Document images with source code:
<<<<

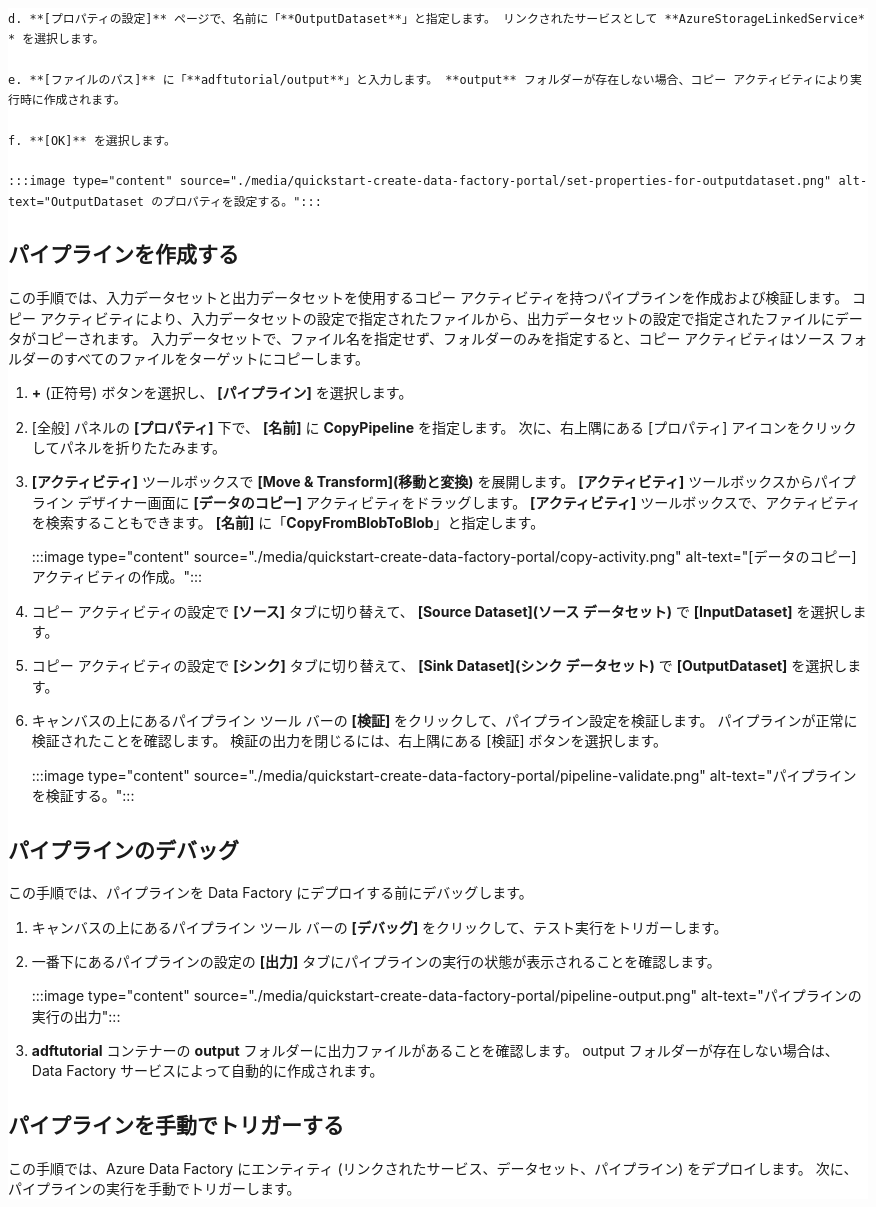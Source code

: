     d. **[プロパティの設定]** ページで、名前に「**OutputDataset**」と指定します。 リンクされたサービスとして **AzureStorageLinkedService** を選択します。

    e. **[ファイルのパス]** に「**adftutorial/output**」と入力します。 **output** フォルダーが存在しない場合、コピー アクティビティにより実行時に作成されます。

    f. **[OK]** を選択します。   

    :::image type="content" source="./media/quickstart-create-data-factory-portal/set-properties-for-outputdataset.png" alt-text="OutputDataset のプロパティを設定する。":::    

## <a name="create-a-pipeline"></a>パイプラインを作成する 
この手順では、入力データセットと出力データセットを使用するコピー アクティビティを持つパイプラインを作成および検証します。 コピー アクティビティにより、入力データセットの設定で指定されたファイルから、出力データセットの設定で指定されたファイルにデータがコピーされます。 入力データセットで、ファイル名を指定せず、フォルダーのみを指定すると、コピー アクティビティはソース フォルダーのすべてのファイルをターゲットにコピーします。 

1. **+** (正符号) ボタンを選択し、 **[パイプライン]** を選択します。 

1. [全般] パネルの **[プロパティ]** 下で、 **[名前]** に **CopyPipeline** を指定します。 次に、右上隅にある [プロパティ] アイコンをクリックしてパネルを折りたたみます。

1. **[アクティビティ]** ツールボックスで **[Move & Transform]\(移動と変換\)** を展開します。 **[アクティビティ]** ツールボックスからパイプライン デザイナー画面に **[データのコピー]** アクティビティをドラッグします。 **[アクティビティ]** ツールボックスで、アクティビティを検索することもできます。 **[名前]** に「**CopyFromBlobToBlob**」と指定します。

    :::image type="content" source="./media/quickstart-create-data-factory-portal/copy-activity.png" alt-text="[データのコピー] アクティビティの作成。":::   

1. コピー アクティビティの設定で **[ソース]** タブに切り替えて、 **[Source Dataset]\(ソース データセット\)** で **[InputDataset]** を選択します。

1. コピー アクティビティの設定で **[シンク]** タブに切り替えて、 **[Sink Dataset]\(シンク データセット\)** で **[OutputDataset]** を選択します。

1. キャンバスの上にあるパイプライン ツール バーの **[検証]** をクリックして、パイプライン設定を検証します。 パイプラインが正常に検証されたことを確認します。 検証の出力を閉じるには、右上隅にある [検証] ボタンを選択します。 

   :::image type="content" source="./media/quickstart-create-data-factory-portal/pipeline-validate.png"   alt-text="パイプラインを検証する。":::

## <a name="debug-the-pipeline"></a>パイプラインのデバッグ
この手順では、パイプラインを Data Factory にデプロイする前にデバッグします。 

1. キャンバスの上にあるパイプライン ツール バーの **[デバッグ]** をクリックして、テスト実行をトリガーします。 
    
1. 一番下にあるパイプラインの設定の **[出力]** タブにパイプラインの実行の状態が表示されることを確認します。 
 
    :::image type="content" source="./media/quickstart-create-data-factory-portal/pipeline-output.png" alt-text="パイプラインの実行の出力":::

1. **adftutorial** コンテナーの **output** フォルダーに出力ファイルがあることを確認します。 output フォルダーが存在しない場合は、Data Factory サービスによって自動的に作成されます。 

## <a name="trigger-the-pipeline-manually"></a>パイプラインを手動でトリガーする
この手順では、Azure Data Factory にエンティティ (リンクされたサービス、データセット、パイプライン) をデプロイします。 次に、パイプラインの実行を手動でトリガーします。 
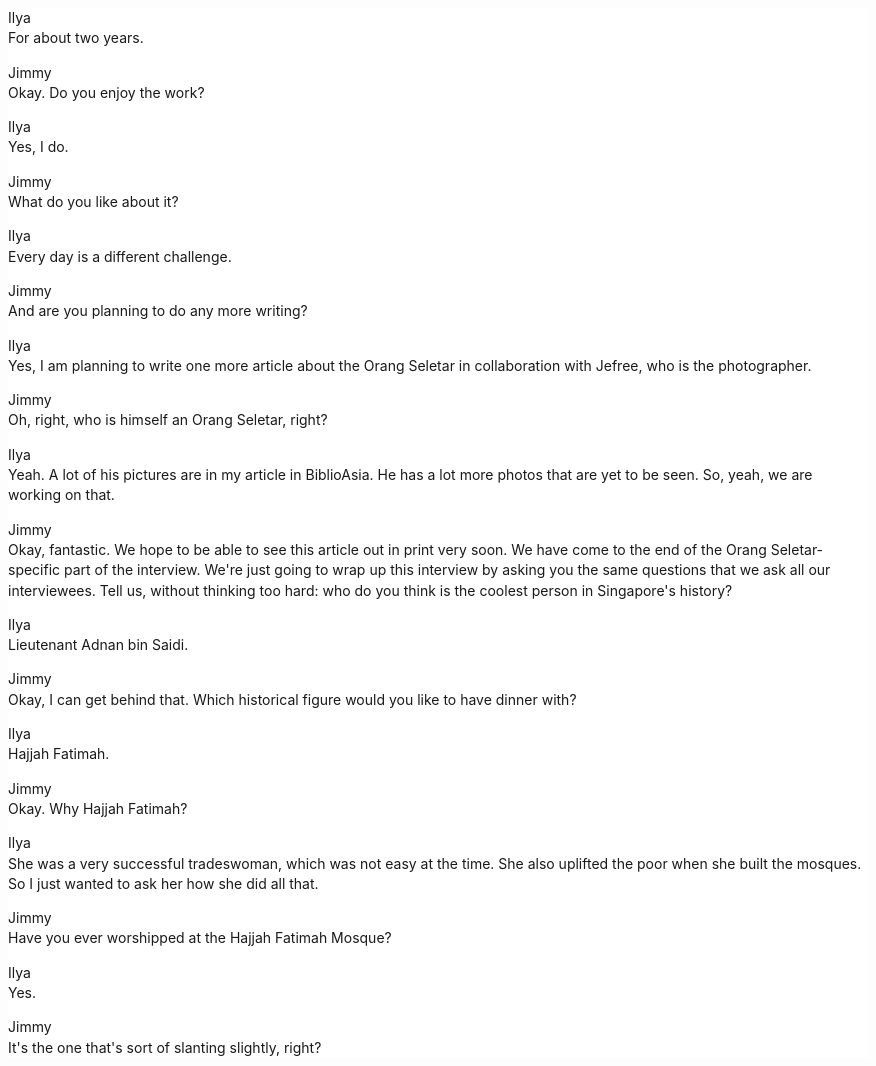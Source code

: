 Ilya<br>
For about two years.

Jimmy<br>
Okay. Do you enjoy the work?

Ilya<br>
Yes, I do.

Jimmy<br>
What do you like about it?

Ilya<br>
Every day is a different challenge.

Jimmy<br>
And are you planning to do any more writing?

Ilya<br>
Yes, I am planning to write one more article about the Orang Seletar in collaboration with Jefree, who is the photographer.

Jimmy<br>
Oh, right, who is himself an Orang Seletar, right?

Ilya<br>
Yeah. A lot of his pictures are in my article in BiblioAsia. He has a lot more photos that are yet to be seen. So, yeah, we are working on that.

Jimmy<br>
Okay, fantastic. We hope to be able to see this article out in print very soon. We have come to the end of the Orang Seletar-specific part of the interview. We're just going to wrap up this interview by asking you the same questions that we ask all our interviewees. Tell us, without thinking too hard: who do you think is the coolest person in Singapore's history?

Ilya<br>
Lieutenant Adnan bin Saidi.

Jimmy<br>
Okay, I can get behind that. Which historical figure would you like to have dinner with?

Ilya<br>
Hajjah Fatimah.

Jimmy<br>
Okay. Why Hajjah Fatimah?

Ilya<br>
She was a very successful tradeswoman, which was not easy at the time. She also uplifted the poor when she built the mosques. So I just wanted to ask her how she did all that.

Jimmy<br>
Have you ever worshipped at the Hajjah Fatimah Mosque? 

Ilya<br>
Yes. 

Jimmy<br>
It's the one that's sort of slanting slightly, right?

>>>>

## Task requirements
The lines to extract from the data above begin with the line containing "1. コピー アクティビティの設定で **[ソース]**" and end with the line containing "1. コピー アクティビティの設定で **[シンク]**". Extract them exactly, including both.

## Answer to this exercise
1. コピー アクティビティの設定で **[ソース]** タブに切り替えて、 **[Source Dataset]\(ソース データセット\)** で **[InputDataset]** を選択します。

1. コピー アクティビティの設定で **[シンク]** タブに切り替えて、 **[Sink Dataset]\(シンク データセット\)** で **[OutputDataset]** を選択します。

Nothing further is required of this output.